WHAT IS REQUIRED – Please copy each line in the records below that contains the string "asina".

____

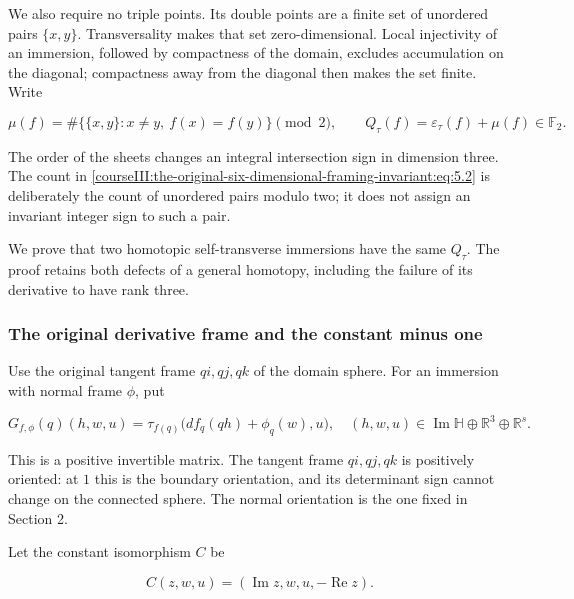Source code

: We also require no triple points. Its double points are a finite set of unordered pairs \(\{x,y\}\). Transversality makes that set zero-dimensional. Local injectivity of an immersion, followed by compactness of the domain, excludes accumulation on the diagonal; compactness away from the diagonal then makes the set finite. Write

\begin{equation}
\mu(f)=\#\{\{x,y\}:x\ne y,\ f(x)=f(y)\}\pmod2,\qquad
 Q_\tau(f)=\varepsilon_\tau(f)+\mu(f)\in\mathbb F_2.
 \label{courseIII:the-original-six-dimensional-framing-invariant:eq:5.2}
\end{equation}

The order of the sheets changes an integral intersection sign in dimension three. The count in \eqref{courseIII:the-original-six-dimensional-framing-invariant:eq:5.2} is deliberately the count of unordered pairs modulo two; it does not assign an invariant integer sign to such a pair.

We prove that two homotopic self-transverse immersions have the same \(Q_\tau\). The proof retains both defects of a general homotopy, including the failure of its derivative to have rank three.

\subsubsection{The original derivative frame and the constant minus one}
\label{courseIII:the-original-six-dimensional-framing-invariant:section-5.1}

Use the original tangent frame \(qi,qj,qk\) of the domain sphere. For an immersion with normal frame \(\phi\), put

\begin{equation}
G_{f,\phi}(q)(h,w,u)
   =\tau_{f(q)}\bigl(df_q(qh)+\phi_q(w),u\bigr),
 \quad
 (h,w,u)\in\operatorname{Im}\mathbb H\oplus\mathbb R^3
                    \oplus\mathbb R^s.
 \label{courseIII:the-original-six-dimensional-framing-invariant:eq:5.3}
\end{equation}

This is a positive invertible matrix. The tangent frame \(qi,qj,qk\) is positively oriented: at \(1\) this is the boundary orientation, and its determinant sign cannot change on the connected sphere. The normal orientation is the one fixed in Section 2.

Let the constant isomorphism \(C\) be

\begin{equation}
C(z,w,u)=(\operatorname{Im}z,w,u,-\operatorname{Re}z).
 \label{courseIII:the-original-six-dimensional-framing-invariant:eq:5.4}
\end{equation}

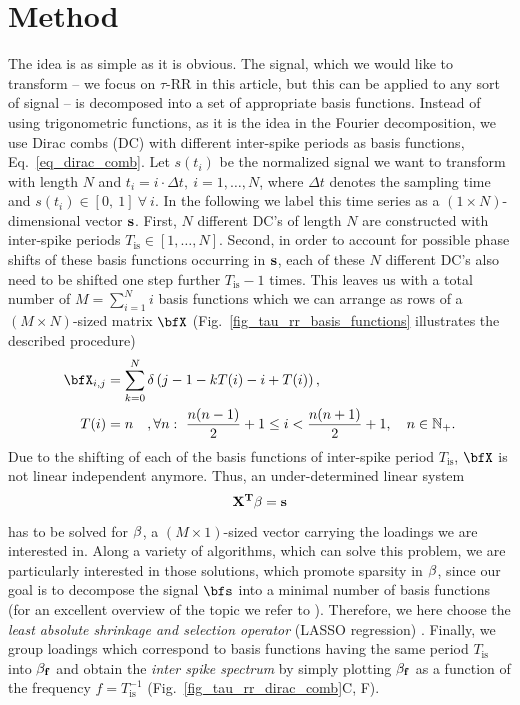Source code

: \section{Method}\label{sec_tau_rr_method}
    
The idea is as simple as it is obvious. The signal, which we would like to transform -- we focus on $\tau$-RR in this article, but this can be applied to any sort of signal -- 
is decomposed into a set of appropriate basis functions. Instead of using trigonometric functions, as it is the idea in the Fourier decomposition, we use Dirac combs (DC) with 
different inter-spike periods as basis functions, Eq.~\eqref{eq_dirac_comb}. Let $s(t_i)$ be the normalized signal we want to transform with length $N$ and 
$t_i=i\cdot \Delta t,~i=1,\ldots,N$, where $\Delta t$ denotes the sampling time and $s(t_i) \in [0,\ 1]\ \forall\ i$. In the following we label this time series as a $(1\times N)$-dimensional vector $\bf{s}$. 
First, $N$ different DC's of length $N$ are constructed with inter-spike periods $T_\text{is} \in [1,\ldots,N]$. Second, in order to account for possible phase shifts of 
these basis functions occurring 
in $\bf{s}$, each of these $N$ different DC's also need to be shifted one step further $T_\text{is}-1$ times. This leaves us with a total number of $M = \sum_{i=1}^{N}i$ 
basis functions which we can arrange as rows of a $(M\times N)$-sized matrix $\bfX$
(Fig.~\ref{fig_tau_rr_basis_functions} illustrates the described procedure)
\begin{align}
\bfX_{i,j} &= \sum_{k=0}^N\delta\left(j-1-kT(i)-i+T(i) \right),\\
T(i)&= n \quad, \forall n:~ \frac{n(n-1)}{2} + 1 \leq i <  \frac{n(n+1)}{2} + 1,\quad n \in \mathbb{N}_+.
\label{eq_basis_matrix}
\end{align}
Due to the shifting of each of the basis functions of inter-spike period $T_\text{is}$, 
$\bfX$ is not linear independent anymore. Thus, an under-determined linear system
\begin{equation}
\bf{X}^T\bf{\beta}=\bf{s}
\label{eq_linear_system}
\end{equation}  
has to be solved for $\bf{\beta}$, a $(M\times 1)$-sized vector carrying the loadings we are interested in. Along a variety of algorithms, which can solve this problem, we are 
particularly interested in those solutions, which promote sparsity in $\bf{\beta}$, since our goal is to decompose the signal $\bfs$ into a minimal number of basis 
functions (for an excellent overview of the topic we refer to \citet{Brunton2019}). Therefore, we here choose the \textit{least absolute shrinkage and selection operator} 
(LASSO regression) \cite{Tibshirani1996}. Finally, we group loadings which correspond to basis functions having the same period $T_\text{is}$ into $\bf{\beta}_f$ and obtain the 
\textit{inter spike spectrum} by simply plotting $\bf{\beta}_f$ as a function of the frequency $f=T_\text{is}^{-1}$ (Fig.~\ref{fig_tau_rr_dirac_comb}C, F).

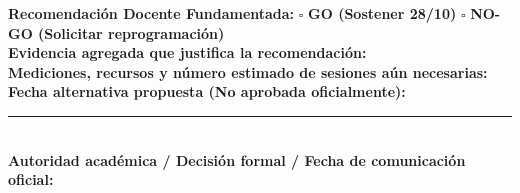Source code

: \documentclass[10pt, a4paper]{article}
\begin{document}
\begin{tcolorbox}[colback=warnbg, colframe=red!75!black, title=\textbf{Acta de Recomendación sobre la Defensa Propuesta del 28/10 (Sujeta a Aprobación)}]
    \footnotesize
    \textbf{Recomendación Docente Fundamentada:} \quad $\square$ \textbf{GO (Sostener 28/10)} \qquad $\square$ \textbf{NO-GO (Solicitar reprogramación)} \\[0.15cm]
    \textbf{Evidencia agregada que justifica la recomendación:} \hrulefill \\[0.15cm]
    \textbf{Mediciones, recursos y número estimado de sesiones aún necesarias:} \hrulefill \\[0.15cm]
    \textbf{Fecha alternativa propuesta (No aprobada oficialmente):} \rule{4.5cm}{0.4pt} \\[0.15cm]
    \textbf{Autoridad académica / Decisión formal / Fecha de comunicación oficial:} \hrulefill
\end{tcolorbox}
\end{document}

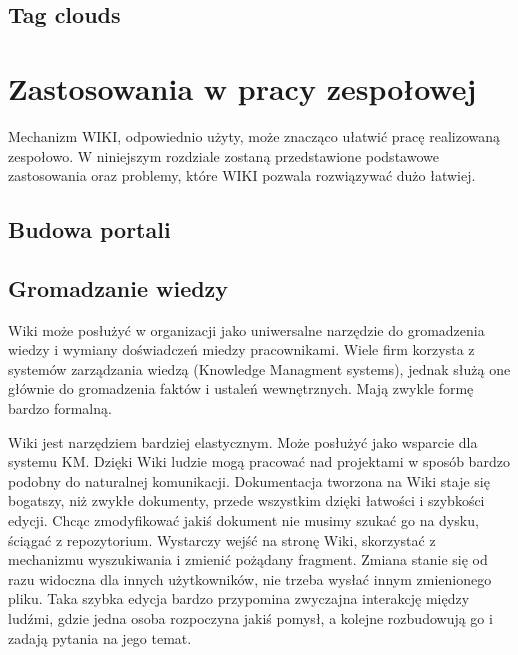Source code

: \documentclass{article}
\begin{document}
	\subsection{Tag clouds}


	

\newpage
\section{Zastosowania w pracy zespołowej}
Mechanizm WIKI, odpowiednio użyty, może znacząco ułatwić pracę realizowaną zespołowo. W niniejszym rozdziale zostaną przedstawione podstawowe zastosowania oraz problemy, które WIKI pozwala rozwiązywać dużo łatwiej. 
	\subsection{Budowa portali}  




	\subsection{Gromadzanie wiedzy}

		Wiki może posłużyć w organizacji jako uniwersalne narzędzie do gromadzenia wiedzy i wymiany doświadczeń miedzy pracownikami. Wiele firm korzysta z systemów zarządzania wiedzą (Knowledge Managment systems), jednak służą one głównie do gromadzenia faktów i ustaleń wewnętrznych. Mają zwykle formę bardzo formalną.

	Wiki jest narzędziem bardziej elastycznym. Może posłużyć jako wsparcie dla systemu KM. Dzięki Wiki ludzie mogą pracować nad projektami w sposób bardzo podobny do naturalnej komunikacji. Dokumentacja tworzona na Wiki staje się bogatszy, niż zwykłe dokumenty, przede wszystkim dzięki łatwości i szybkości edycji. Chcąc zmodyfikować jakiś dokument nie musimy szukać go na dysku, ściągać z repozytorium. Wystarczy wejść na stronę Wiki, skorzystać z mechanizmu wyszukiwania i zmienić pożądany fragment. Zmiana stanie się od razu widoczna dla innych użytkowników, nie trzeba wysłać innym zmienionego pliku. Taka szybka edycja bardzo przypomina zwyczajna interakcję między ludźmi, gdzie jedna osoba rozpoczyna jakiś pomysł, a kolejne rozbudowują go i zadają pytania na jego temat.
\end{document}
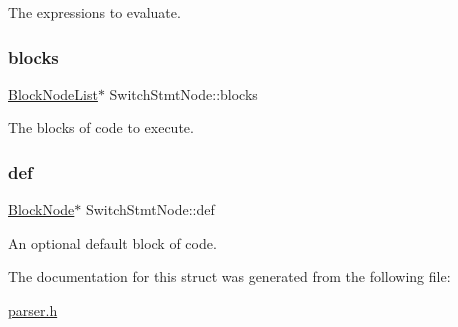 The expressions to evaluate. \mbox{\label{struct_switch_stmt_node_a6cdb5c66044261b28302b6ca682d7564}} 
\subsubsection{\texorpdfstring{blocks}{blocks}}
{\footnotesize\ttfamily \hyperlink{struct_block_node_list}{Block\+Node\+List}$\ast$ Switch\+Stmt\+Node\+::blocks}

The blocks of code to execute. \mbox{\label{struct_switch_stmt_node_ad75de1632a46c451d251959e56d53d44}} 
\subsubsection{\texorpdfstring{def}{def}}
{\footnotesize\ttfamily \hyperlink{struct_block_node}{Block\+Node}$\ast$ Switch\+Stmt\+Node\+::def}

An optional default block of code. 

The documentation for this struct was generated from the following file\+:\begin{DoxyCompactItemize}
\item 
\hyperlink{parser_8h}{parser.\+h}\end{DoxyCompactItemize}
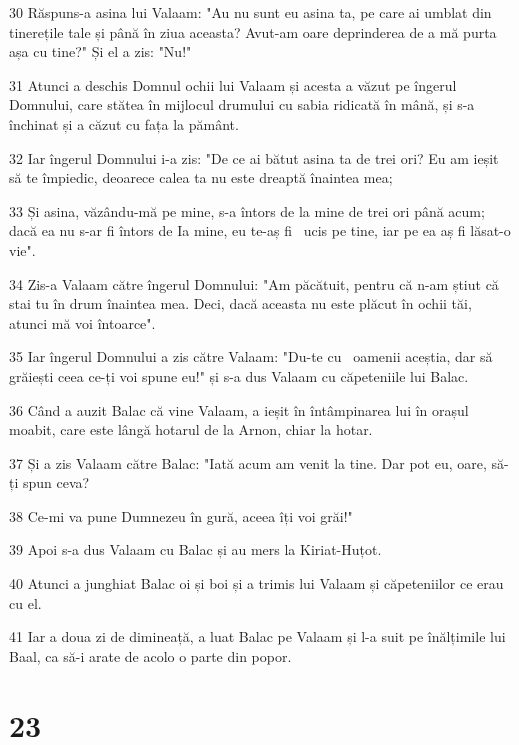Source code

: \par 30 Răspuns-a asina lui Valaam: "Au nu sunt eu asina ta, pe care ai umblat din tinerețile tale și până în ziua aceasta? Avut-am oare deprinderea de a mă purta așa cu tine?" Și el a zis: "Nu!"
\par 31 Atunci a deschis Domnul ochii lui Valaam și acesta a văzut pe îngerul Domnului, care stătea în mijlocul drumului cu sabia ridicată în mână, și s-a închinat și a căzut cu fața la pământ.
\par 32 Iar îngerul Domnului i-a zis: "De ce ai bătut asina ta de trei ori? Eu am ieșit să te împiedic, deoarece calea ta nu este dreaptă înaintea mea;
\par 33 Și asina, văzându-mă pe mine, s-a întors de la mine de trei ori până acum; dacă ea nu s-ar fi întors de Ia mine, eu te-aș fi  ucis pe tine, iar pe ea aș fi lăsat-o vie".
\par 34 Zis-a Valaam către îngerul Domnului: "Am păcătuit, pentru că n-am știut că stai tu în drum înaintea mea. Deci, dacă aceasta nu este plăcut în ochii tăi, atunci mă voi întoarce".
\par 35 Iar îngerul Domnului a zis către Valaam: "Du-te cu  oamenii aceștia, dar să grăiești ceea ce-ți voi spune eu!" și s-a dus Valaam cu căpeteniile lui Balac.
\par 36 Când a auzit Balac că vine Valaam, a ieșit în întâmpinarea lui în orașul moabit, care este lângă hotarul de la Arnon, chiar la hotar.
\par 37 Și a zis Valaam către Balac: "Iată acum am venit la tine. Dar pot eu, oare, să-ți spun ceva?
\par 38 Ce-mi va pune Dumnezeu în gură, aceea îți voi grăi!"
\par 39 Apoi s-a dus Valaam cu Balac și au mers la Kiriat-Huțot.
\par 40 Atunci a junghiat Balac oi și boi și a trimis lui Valaam și căpeteniilor ce erau cu el.
\par 41 Iar a doua zi de dimineață, a luat Balac pe Valaam și l-a suit pe înălțimile lui Baal, ca să-i arate de acolo o parte din popor.

\chapter{23}

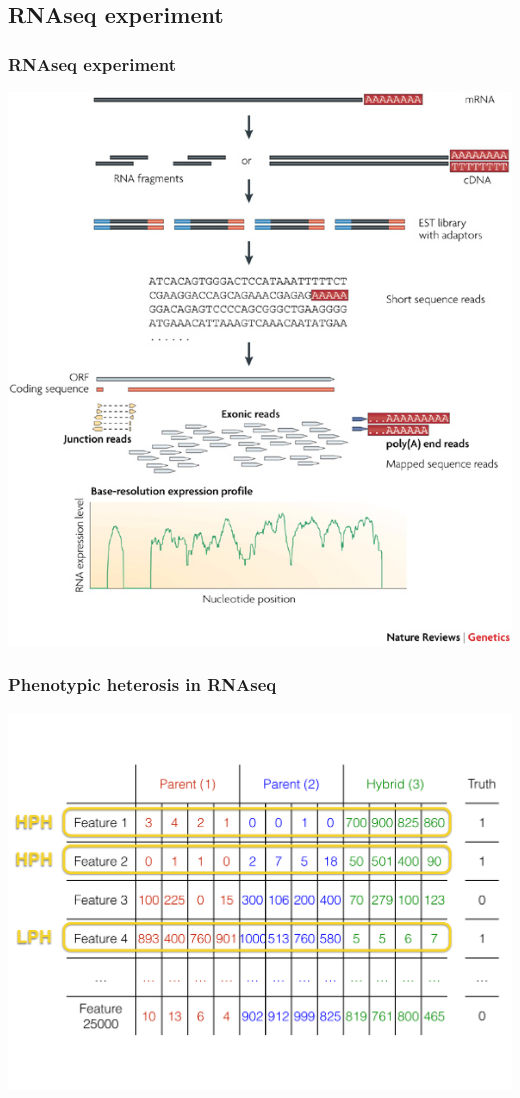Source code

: \documentclass[handout]{beamer}\usepackage[]{graphicx}\usepackage[]{color}
\begin{document}
\subsection{RNAseq experiment}
\begin{frame}
\frametitle{RNAseq experiment}

\begin{center}
\includegraphics{rnaseq_experiment}
\end{center}

\end{frame}


\begin{frame}
\frametitle{Phenotypic heterosis in RNAseq}
\begin{center}
\includegraphics{heterosis_rnaseq}
\end{center}
\end{frame}
\end{document}
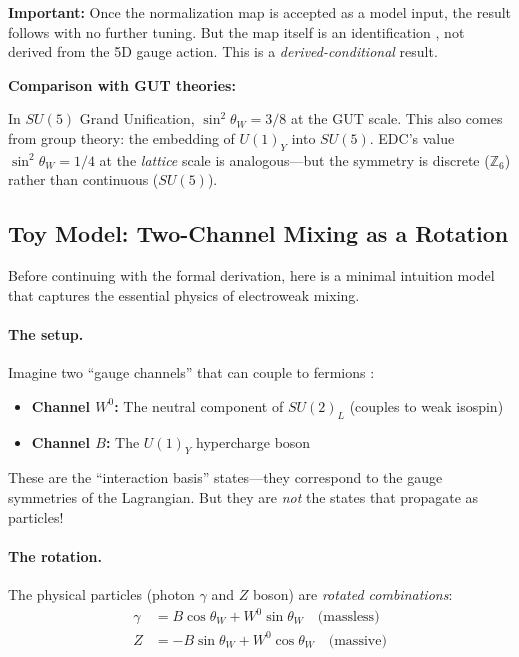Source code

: \begin{tcolorbox}[colback=blue!5, colframe=blue!50!black,
  title={Physical Motivation: Why Subgroup Counting $\to$ Coupling Ratios}, breakable]
\textbf{Important:} Once the normalization map is accepted as a model input, the result
follows with no further tuning. But the map itself is an identification \tagP{}, not
derived from the 5D gauge action. This is a \emph{derived-conditional} result.

\textbf{Comparison with GUT theories:}

In $SU(5)$ Grand Unification, $\sin^2\theta_W = 3/8$ at the GUT scale.
This also comes from group theory: the embedding of $U(1)_Y$ into $SU(5)$.
EDC's value $\sin^2\theta_W = 1/4$ at the \emph{lattice} scale is analogous---but
the symmetry is discrete ($\mathbb{Z}_6$) rather than continuous ($SU(5)$).

\end{tcolorbox}


\subsection{Toy Model: Two-Channel Mixing as a Rotation}
\label{sec:ch3_toy_model}

Before continuing with the formal derivation, here is a minimal intuition model
that captures the essential physics of electroweak mixing.

\paragraph{The setup.}
Imagine two ``gauge channels'' that can couple to fermions \tagM{}:
\begin{itemize}[nosep]
    \item \textbf{Channel $W^0$:} The neutral component of $SU(2)_L$ (couples to weak isospin)
    \item \textbf{Channel $B$:} The $U(1)_Y$ hypercharge boson
\end{itemize}

These are the ``interaction basis'' states---they correspond to the gauge symmetries
of the Lagrangian. But they are \emph{not} the states that propagate as particles!

\paragraph{The rotation.}
The physical particles (photon $\gamma$ and $Z$ boson) are \emph{rotated combinations}:
\begin{align}
    \gamma &= B \cos\theta_W + W^0 \sin\theta_W \quad \text{(massless)} \\
    Z &= -B \sin\theta_W + W^0 \cos\theta_W \quad \text{(massive)}
\end{align}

____

ANSWER –
: \par 30 Răspuns-a asina lui Valaam: "Au nu sunt eu asina ta, pe care ai umblat din tinerețile tale și până în ziua aceasta? Avut-am oare deprinderea de a mă purta așa cu tine?" Și el a zis: "Nu!"
\par 32 Iar îngerul Domnului i-a zis: "De ce ai bătut asina ta de trei ori? Eu am ieșit să te împiedic, deoarece calea ta nu este dreaptă înaintea mea;
\par 33 Și asina, văzându-mă pe mine, s-a întors de la mine de trei ori până acum; dacă ea nu s-ar fi întors de Ia mine, eu te-aș fi  ucis pe tine, iar pe ea aș fi lăsat-o vie".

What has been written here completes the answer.